- **What to produce**: Say how many lines of the records include the string "IPC项目经理". Nothing else belongs in the answer.

═════ Excerpted data ═════

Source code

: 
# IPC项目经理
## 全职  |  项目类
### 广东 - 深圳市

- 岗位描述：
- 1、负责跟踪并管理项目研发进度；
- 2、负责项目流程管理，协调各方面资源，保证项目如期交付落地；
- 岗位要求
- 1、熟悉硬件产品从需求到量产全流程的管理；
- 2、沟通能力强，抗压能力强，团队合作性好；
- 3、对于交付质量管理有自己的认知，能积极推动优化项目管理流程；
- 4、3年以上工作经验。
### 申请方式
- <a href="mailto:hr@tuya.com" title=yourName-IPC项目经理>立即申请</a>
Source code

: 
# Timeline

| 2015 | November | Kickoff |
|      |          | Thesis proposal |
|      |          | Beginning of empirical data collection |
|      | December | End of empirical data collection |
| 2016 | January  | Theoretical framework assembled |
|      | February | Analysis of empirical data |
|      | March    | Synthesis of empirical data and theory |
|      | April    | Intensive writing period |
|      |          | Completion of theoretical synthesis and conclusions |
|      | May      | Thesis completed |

═════

- **Exercise result**: 2